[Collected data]
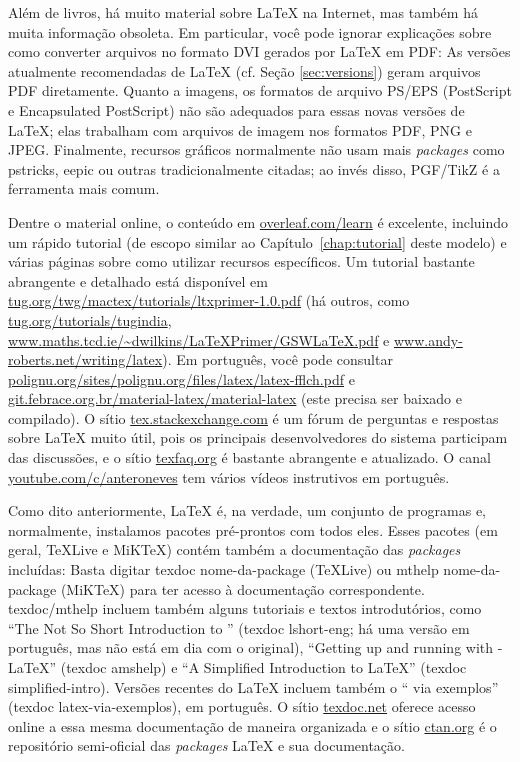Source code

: Além de livros, há muito material sobre \LaTeX{} na Internet, mas também há
muita informação obsoleta. Em particular, você pode ignorar explicações
sobre como converter arquivos no formato DVI gerados por \LaTeX{} em PDF:
As versões atualmente recomendadas de \LaTeX{} (cf. Seção \ref{sec:versions})
geram arquivos PDF diretamente. Quanto a imagens, os formatos de arquivo
PS/EPS (PostScript e Encapsulated PostScript) não são adequados para
essas novas versões de \LaTeX{}; elas trabalham com arquivos de imagem
nos formatos PDF, PNG e JPEG. Finalmente, recursos gráficos normalmente
não usam mais \textit{packages} como \textsf{pstricks}, \textsf{eepic} ou
outras tradicionalmente citadas; ao invés disso, \textsf{PGF/TikZ} é a
ferramenta mais comum.

Dentre o material online, o conteúdo em \url{overleaf.com/learn} é excelente,
incluindo um rápido tutorial (de escopo similar ao Capítulo~\ref{chap:tutorial}
deste modelo) e várias páginas sobre como utilizar recursos específicos. Um
tutorial bastante abrangente e detalhado está disponível em
\url{tug.org/twg/mactex/tutorials/ltxprimer-1.0.pdf} (há outros, como
\url{tug.org/tutorials/tugindia},
\url{www.maths.tcd.ie/~dwilkins/LaTeXPrimer/GSWLaTeX.pdf} e
\url{www.andy-roberts.net/writing/latex}). Em português, você pode consultar
\url{polignu.org/sites/polignu.org/files/latex/latex-fflch.pdf} e
\url{git.febrace.org.br/material-latex/material-latex} (este precisa ser
baixado e compilado). O sítio \url{tex.stackexchange.com} é
um fórum de perguntas e respostas sobre \LaTeX{} muito útil, pois os
principais desenvolvedores do sistema participam das discussões, e o sítio
\url{texfaq.org} é bastante abrangente e atualizado. O canal
\url{youtube.com/c/anteroneves} tem vários vídeos instrutivos em português.

Como dito anteriormente, \LaTeX{} é, na verdade, um conjunto de programas e,
normalmente, instalamos pacotes pré-prontos com todos eles. Esses pacotes (em
geral, \TeX{}Live e MiK\TeX{}) contém também a documentação das
\textit{packages} incluídas: Basta digitar \textsf{texdoc nome-da-package}
(\TeX{}Live) ou \textsf{mthelp nome-da-package} (MiK\TeX{}) para ter acesso à
documentação correspondente. \textsf{texdoc/mthelp} incluem também alguns
tutoriais e textos introdutórios, como ``The Not So Short Introduction to
\LaTeXe{}'' (\textsf{texdoc lshort-eng}; há uma versão em português, mas não
está em dia com o original), ``Getting up and running with \AmS-\LaTeX{}''
(\textsf{texdoc amshelp}) e ``A Simplified Introduction to \LaTeX{}''
(\textsf{texdoc simplified-intro}). Versões recentes do \LaTeX{} incluem
também o ``\LaTeXe{} via exemplos'' (\textsf{texdoc latex-via-exemplos}),
em português. O sítio \url{texdoc.net} oferece acesso online a essa mesma
documentação de maneira organizada e o sítio \url{ctan.org} é o
repositório semi-oficial das \textit{packages} \LaTeX{} e sua documentação.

#### What is required
Copy the records exactly. Skip any pictures.

#### Response to the exercise
Source code

: Além de livros, há muito material sobre \LaTeX{} na Internet, mas também há
muita informação obsoleta. Em particular, você pode ignorar explicações
sobre como converter arquivos no formato DVI gerados por \LaTeX{} em PDF:
As versões atualmente recomendadas de \LaTeX{} (cf. Seção \ref{sec:versions})
geram arquivos PDF diretamente. Quanto a imagens, os formatos de arquivo
PS/EPS (PostScript e Encapsulated PostScript) não são adequados para
essas novas versões de \LaTeX{}; elas trabalham com arquivos de imagem
nos formatos PDF, PNG e JPEG. Finalmente, recursos gráficos normalmente
não usam mais \textit{packages} como \textsf{pstricks}, \textsf{eepic} ou
outras tradicionalmente citadas; ao invés disso, \textsf{PGF/TikZ} é a
ferramenta mais comum.

Dentre o material online, o conteúdo em \url{overleaf.com/learn} é excelente,
incluindo um rápido tutorial (de escopo similar ao Capítulo~\ref{chap:tutorial}
deste modelo) e várias páginas sobre como utilizar recursos específicos. Um
tutorial bastante abrangente e detalhado está disponível em
\url{tug.org/twg/mactex/tutorials/ltxprimer-1.0.pdf} (há outros, como
\url{tug.org/tutorials/tugindia},
\url{www.maths.tcd.ie/~dwilkins/LaTeXPrimer/GSWLaTeX.pdf} e
\url{www.andy-roberts.net/writing/latex}). Em português, você pode consultar
\url{polignu.org/sites/polignu.org/files/latex/latex-fflch.pdf} e
\url{git.febrace.org.br/material-latex/material-latex} (este precisa ser
baixado e compilado). O sítio \url{tex.stackexchange.com} é
um fórum de perguntas e respostas sobre \LaTeX{} muito útil, pois os
principais desenvolvedores do sistema participam das discussões, e o sítio
\url{texfaq.org} é bastante abrangente e atualizado. O canal
\url{youtube.com/c/anteroneves} tem vários vídeos instrutivos em português.

Como dito anteriormente, \LaTeX{} é, na verdade, um conjunto de programas e,
normalmente, instalamos pacotes pré-prontos com todos eles. Esses pacotes (em
geral, \TeX{}Live e MiK\TeX{}) contém também a documentação das
\textit{packages} incluídas: Basta digitar \textsf{texdoc nome-da-package}
(\TeX{}Live) ou \textsf{mthelp nome-da-package} (MiK\TeX{}) para ter acesso à
documentação correspondente. \textsf{texdoc/mthelp} incluem também alguns
tutoriais e textos introdutórios, como ``The Not So Short Introduction to
\LaTeXe{}'' (\textsf{texdoc lshort-eng}; há uma versão em português, mas não
está em dia com o original), ``Getting up and running with \AmS-\LaTeX{}''
(\textsf{texdoc amshelp}) e ``A Simplified Introduction to \LaTeX{}''
(\textsf{texdoc simplified-intro}). Versões recentes do \LaTeX{} incluem
também o ``\LaTeXe{} via exemplos'' (\textsf{texdoc latex-via-exemplos}),
em português. O sítio \url{texdoc.net} oferece acesso online a essa mesma
documentação de maneira organizada e o sítio \url{ctan.org} é o
repositório semi-oficial das \textit{packages} \LaTeX{} e sua documentação.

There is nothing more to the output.